Cape Breton seeing widespread improvement in mortality rate amongst heart failure patients
A team at the Cape Breton Regional Hospital (CBRH) can be credited with improving its health standard mortality ratio (HSMR) from one of the worst in the country in 2017 to better than the national average. This was no small accomplishment, but the benefit translates to greater outcomes and longer lives, for those living with heart failure.
When cardiologist Dr. Paul Morrison began working at the CBRH in 2017, the cardiology department began exploring some of these issues behind a health standard mortality ratio that lagged behind the country to determine what could be done to improve outcomes.
“Dr. David McFarlane, my colleague in cardiology, took a leadership role and built a team that was supported by two medical residents and two nurse practitioners (NP). Together, they completed an extensive review to find out any barriers to care and if the deaths were caused by heart failure or something else,” said Dr. Morrison.
The team found that most patients who died of heart failure had never seen a cardiologist during their hospital stay. This data not only encompassed the CBRH but was also an issue for inpatients at other facilities throughout Cape Breton. Many of these patients were not referred to CBRH to see a cardiologist. It was also revealed that many of the patients with known heart failure were not on optimal medical treatments or did not receive echocardiography and brain natriuretic peptide (BNP) testing which is a simple and objective measure of cardiac function.
“We met as a group with the results of that audit and asked, ‘what can we do better,’” explained Dr. Morrison.
Moving forward, the team agreed to reserve spots every day in the echocardiography lab for urgent patients from Nova Scotia Health’s peripheral sites. The purpose of this change was to improve urgent access to echocardiography and clinical review by a cardiologist.
CBRH acquired three new echocardiogram machines which were funded through the Cape Breton Regional Hospital Foundation. This improved access to diagnostics greatly and helps inform the best treatment pathway for each patient.
The team also conducted education sessions for the family doctors and nursing staff at peripheral sites.
“The education sessions emphasized that heart failure patients need to be referred to a cardiologist more quickly,” said Dr.
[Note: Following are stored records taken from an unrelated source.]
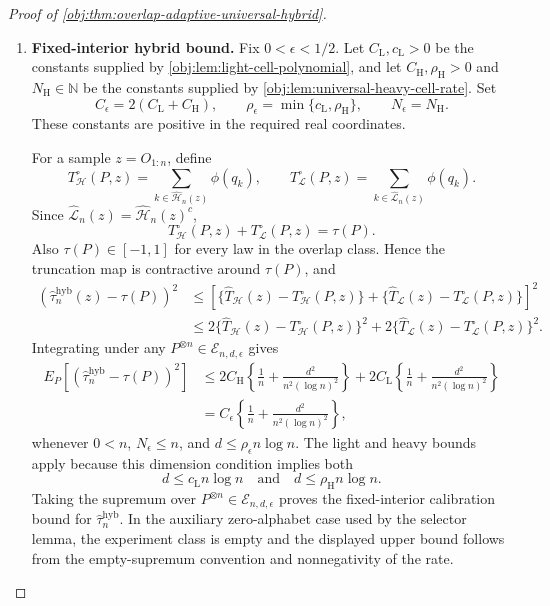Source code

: \documentclass[11pt]{article}
\begin{document}
\begin{proof}[Proof of \cref{obj:thm:overlap-adaptive-universal-hybrid}]
\begin{enumerate}
\item \textbf{Fixed-interior hybrid bound.}
Fix \(0<\epsilon<1/2\).  Let \(C_{\mathrm L},c_{\mathrm L}>0\) be the constants supplied by \cref{obj:lem:light-cell-polynomial}, and let \(C_{\mathrm H},\rho_{\mathrm H}>0\) and \(N_{\mathrm H}\in\mathbb N\) be the constants supplied by \cref{obj:lem:universal-heavy-cell-rate}.  Set
\[
C_\epsilon=2(C_{\mathrm L}+C_{\mathrm H}),
\qquad
\rho_\epsilon=\min\{c_{\mathrm L},\rho_{\mathrm H}\},
\qquad
N_\epsilon=N_{\mathrm H}.
\]
These constants are positive in the required real coordinates.

For a sample \(z=O_{1:n}\), define
\[
T_{\mathcal H}^{\circ}(P,z)
=
\sum_{k\in\widehat{\mathcal H}_n(z)}\phi(q_k),
\qquad
T_{\mathcal L}^{\circ}(P,z)
=
\sum_{k\in\widehat{\mathcal L}_n(z)}\phi(q_k).
\]
Since \(\widehat{\mathcal L}_n(z)=\widehat{\mathcal H}_n(z)^c\),
\[
T_{\mathcal H}^{\circ}(P,z)+T_{\mathcal L}^{\circ}(P,z)=\tau(P).
\]
Also \(\tau(P)\in[-1,1]\) for every law in the overlap class.  Hence the truncation map is contractive around \(\tau(P)\), and
\[
\begin{aligned}
\left(\widehat\tau_n^{\mathrm{hyb}}(z)-\tau(P)\right)^2
&\le
\left[
\{\widehat T_{\mathcal H}(z)-T_{\mathcal H}^{\circ}(P,z)\}
+
\{\widehat T_{\mathcal L}(z)-T_{\mathcal L}^{\circ}(P,z)\}
\right]^2  \\
&\le
2\{\widehat T_{\mathcal H}(z)-T_{\mathcal H}^{\circ}(P,z)\}^2
+
2\{\widehat T_{\mathcal L}(z)-T_{\mathcal L}^{\circ}(P,z)\}^2 .
\end{aligned}
\]
Integrating under any \(P^{\otimes n}\in\mathcal E_{n,d,\epsilon}\) gives
\[
\begin{aligned}
E_P\!\left[
\left(\widehat\tau_n^{\mathrm{hyb}}-\tau(P)\right)^2
\right]
&\le
2C_{\mathrm H}\left\{\frac1n+\frac{d^2}{n^2(\log n)^2}\right\}
+
2C_{\mathrm L}\left\{\frac1n+\frac{d^2}{n^2(\log n)^2}\right\}  \\
&=
C_\epsilon\left\{\frac1n+\frac{d^2}{n^2(\log n)^2}\right\},
\end{aligned}
\]
whenever \(0<n\), \(N_\epsilon\le n\), and \(d\le\rho_\epsilon n\log n\).  The light and heavy bounds apply because this dimension condition implies both
\[
d\le c_{\mathrm L}n\log n
\quad\text{and}\quad
d\le \rho_{\mathrm H}n\log n .
\]
Taking the supremum over \(P^{\otimes n}\in\mathcal E_{n,d,\epsilon}\) proves the fixed-interior calibration bound for \(\widehat\tau_n^{\mathrm{hyb}}\).  In the auxiliary zero-alphabet case used by the selector lemma, the experiment class is empty and the displayed upper bound follows from the empty-supremum convention and nonnegativity of the rate.


\end{enumerate}
\end{proof}
\end{document}
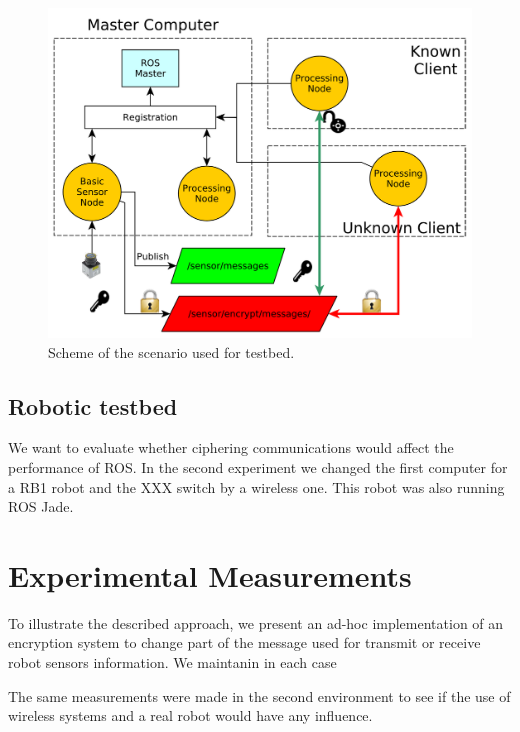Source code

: \documentclass[journal,twoside]{JoPhA}
\begin{document}
\begin{figure}[ht]
    \centering
    \includegraphics[width=.5\textwidth]{TestBed.pdf}
    \caption{Scheme of the scenario used for testbed.}
  \label{fig:TestBed}
\end{figure}




\subsection{Robotic testbed}

We want to evaluate whether ciphering communications would affect the performance of ROS. 
In the second experiment we changed the first computer for a RB1 robot and the XXX switch by a wireless one. This robot was also running ROS Jade.



\section{Experimental Measurements}

To illustrate the described approach, we present an ad-hoc implementation of an encryption system to change part of the message used for transmit or receive robot sensors information. 
We maintanin in each case 


The same measurements were made in the second environment to see if the use of wireless systems and a real robot would have any influence.


\end{document}
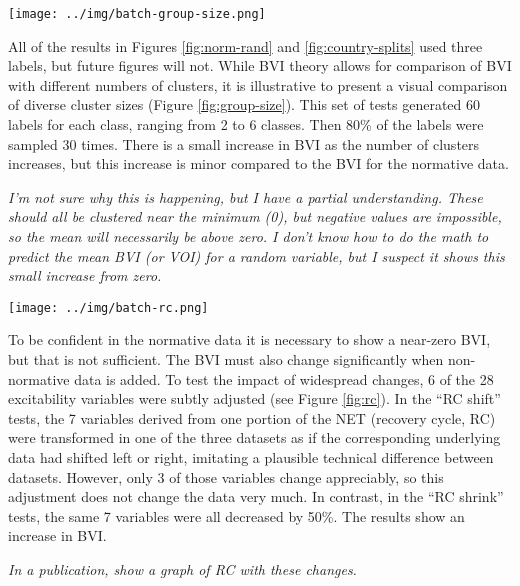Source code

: \documentclass[12pt]{article}
\begin{document}
\pagebreak

\begin{figure*}
  \centering
       \texttt{[image: ../img/batch-group-size.png]}
         \caption{}
  \label{fig:group-size}
\end{figure*}

All of the results in Figures \ref{fig:norm-rand} and \ref{fig:country-splits} used three labels, but future figures will not. While BVI theory allows for comparison of BVI with different numbers of clusters, it is illustrative to present a visual comparison of diverse cluster sizes (Figure \ref{fig:group-size}). This set of tests generated 60 labels for each class, ranging from 2 to 6 classes. Then 80\% of the labels were sampled 30 times. There is a small increase in BVI as the number of clusters increases, but this increase is minor compared to the BVI for the normative data.

\emph{I'm not sure why this is happening, but I have a partial understanding. These should all be clustered near the minimum (0), but negative values are impossible, so the mean will necessarily be above zero. I don't know how to do the math to predict the mean BVI (or VOI) for a random variable, but I suspect it shows this small increase from zero.}

\pagebreak

\begin{figure*}
  \centering
       \texttt{[image: ../img/batch-rc.png]}
         \caption{}
  \label{fig:rc}
\end{figure*}

To be confident in the normative data it is necessary to show a near-zero BVI, but that is not sufficient. The BVI must also change significantly when non-normative data is added. To test the impact of widespread changes, 6 of the 28 excitability variables were subtly adjusted (see Figure \ref{fig:rc}). In the ``RC shift'' tests, the 7 variables derived from one portion of the NET (recovery cycle, RC) were transformed in one of the three datasets as if the corresponding underlying data had shifted left or right, imitating a plausible technical difference between datasets. However, only 3 of those variables change appreciably, so this adjustment does not change the data very much. In contrast, in the ``RC shrink'' tests, the same 7 variables were all decreased by 50\%. The results show an increase in BVI.

\emph{In a publication, show a graph of RC with these changes.}
\end{document}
Morrison. “I think the education sessions were appreciated by community groups and they made a difference that we're still seeing today. We are getting more phone calls from physicians in the community about their patients, which is exactly what we wanted.”
Referral wait times were previously between six months and two years. Dr. Morrison said this waiting time caused missing opportunities to get people on the right track more quickly. This led the team to engage the pharmacy company Novaris. Novaris, which makes the popular heart medication Entresto, funded the establishment of a new heart titration clinic which allowed the cardiology team to see patients and start treatment more quickly.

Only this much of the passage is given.